Втянувшись во все эти школьные дела, я неизбежно оказался на виду у своих однокашников и преподавателей. В конце концов меня избрали комсоргом.
Вплоть до окончания школы я вместе с матерью продолжал выезжать на каникулы в разные места. В Доме отдыха МГБ в Териоки (ныне Зеленогорск), куда мать устроилась на работу, я занимался тем, что целыми днями с такими же подростками методично обследовал места боев, где сохранились искалеченные остовы танков и самоходок. Находили и взрывали в лесу мины, собирали патроны из подсумков покоившихся в болотах скелетов, из рогаток били стекла в заброшенных финских домах.
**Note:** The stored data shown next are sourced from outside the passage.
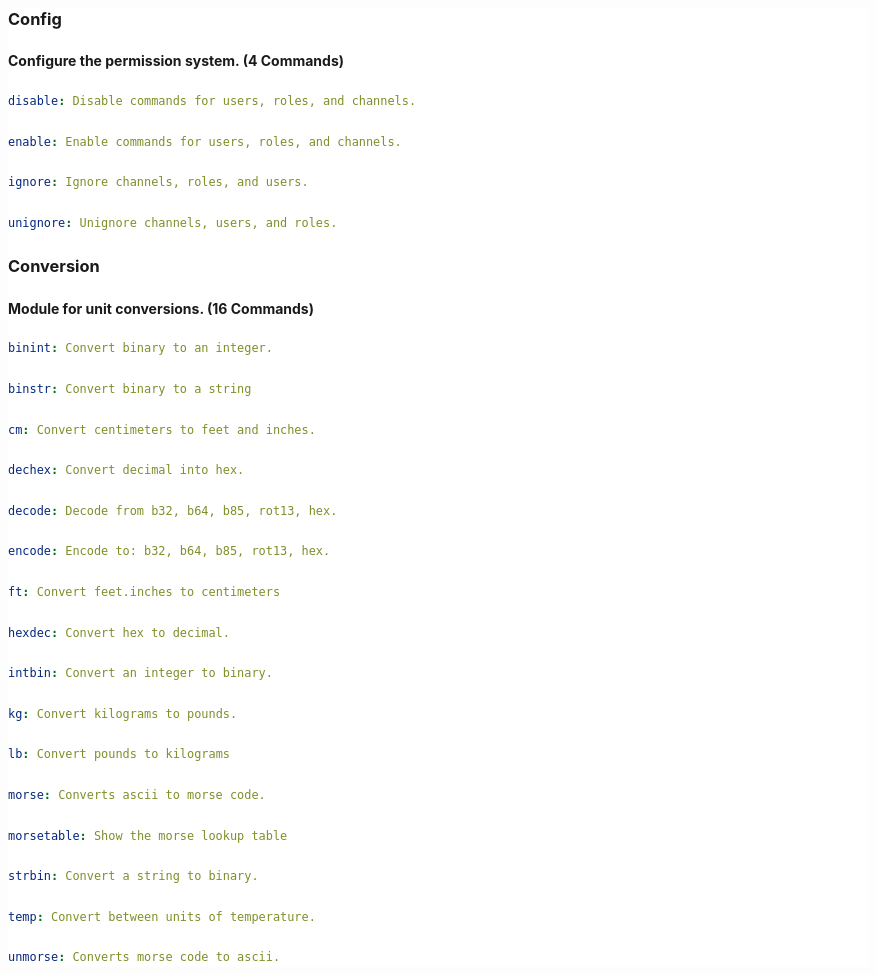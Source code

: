 ### Config

#### Configure the permission system. (4 Commands)

```yaml
disable: Disable commands for users, roles, and channels.

enable: Enable commands for users, roles, and channels.

ignore: Ignore channels, roles, and users.

unignore: Unignore channels, users, and roles.
```

### Conversion

#### Module for unit conversions. (16 Commands)

```yaml
binint: Convert binary to an integer.

binstr: Convert binary to a string

cm: Convert centimeters to feet and inches.

dechex: Convert decimal into hex.

decode: Decode from b32, b64, b85, rot13, hex.

encode: Encode to: b32, b64, b85, rot13, hex.

ft: Convert feet.inches to centimeters

hexdec: Convert hex to decimal.

intbin: Convert an integer to binary.

kg: Convert kilograms to pounds.

lb: Convert pounds to kilograms

morse: Converts ascii to morse code.

morsetable: Show the morse lookup table

strbin: Convert a string to binary.

temp: Convert between units of temperature.

unmorse: Converts morse code to ascii.
```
Впервые побывали на линии Маннергейма, лазали по дотам, восхищаясь добротностью и неприступностью этих сооружений.
Побывали мы и на Череменецком озере. Там разрушенную войной усадьбу Ропти Ленинградское управление МГБ использовало совместно с совхозом имени Дзержинского как подсобное хозяйство. Мать, как обычно, трудилась. Меня же обучал игре в покер инструктор горкома партии.
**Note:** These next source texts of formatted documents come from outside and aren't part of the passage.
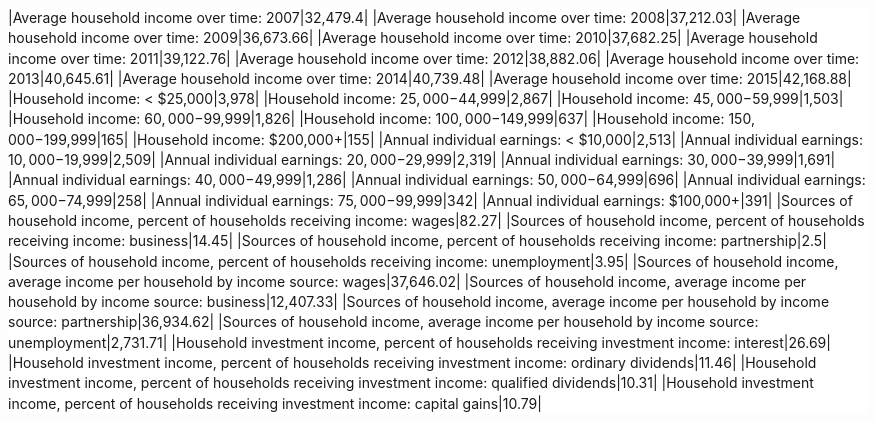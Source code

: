 |Average household income over time: 2007|32,479.4|
|Average household income over time: 2008|37,212.03|
|Average household income over time: 2009|36,673.66|
|Average household income over time: 2010|37,682.25|
|Average household income over time: 2011|39,122.76|
|Average household income over time: 2012|38,882.06|
|Average household income over time: 2013|40,645.61|
|Average household income over time: 2014|40,739.48|
|Average household income over time: 2015|42,168.88|
|Household income: < $25,000|3,978|
|Household income: $25,000-$44,999|2,867|
|Household income: $45,000-$59,999|1,503|
|Household income: $60,000-$99,999|1,826|
|Household income: $100,000-$149,999|637|
|Household income: $150,000-$199,999|165|
|Household income: $200,000+|155|
|Annual individual earnings: < $10,000|2,513|
|Annual individual earnings: $10,000-$19,999|2,509|
|Annual individual earnings: $20,000-$29,999|2,319|
|Annual individual earnings: $30,000-$39,999|1,691|
|Annual individual earnings: $40,000-$49,999|1,286|
|Annual individual earnings: $50,000-$64,999|696|
|Annual individual earnings: $65,000-$74,999|258|
|Annual individual earnings: $75,000-$99,999|342|
|Annual individual earnings: $100,000+|391|
|Sources of household income, percent of households receiving income: wages|82.27|
|Sources of household income, percent of households receiving income: business|14.45|
|Sources of household income, percent of households receiving income: partnership|2.5|
|Sources of household income, percent of households receiving income: unemployment|3.95|
|Sources of household income, average income per household by income source: wages|37,646.02|
|Sources of household income, average income per household by income source: business|12,407.33|
|Sources of household income, average income per household by income source: partnership|36,934.62|
|Sources of household income, average income per household by income source: unemployment|2,731.71|
|Household investment income, percent of households receiving investment income: interest|26.69|
|Household investment income, percent of households receiving investment income: ordinary dividends|11.46|
|Household investment income, percent of households receiving investment income: qualified dividends|10.31|
|Household investment income, percent of households receiving investment income: capital gains|10.79|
События внутренней жизни, казалось, проходили мимо нас. Между тем в Ленинграде уже разгромили «оппозицию» во главе с Кузнецовым, Попковым, Бадаевым и др. Отец рассказывал о многочисленных арестах в городе. К тому времени он работал в охране ленинградского партийного руководства. Служба в защищенных от бомбовых ударов казематах Смольного не прошла незамеченной. В 1945 году отец получил звание младшего лейтенанта, в тот же год выехал в составе советской контрольной комиссии, возглавлявшейся А. Ждановым, в Хельсинки. По возвращении был зачислен в охрану смольнинских вождей. Из них только А. Кузнецова, первого секретаря обкома, а позже секретаря ЦК, расстрелянного по так называемому ленинградскому делу, вспоминал добрым словом.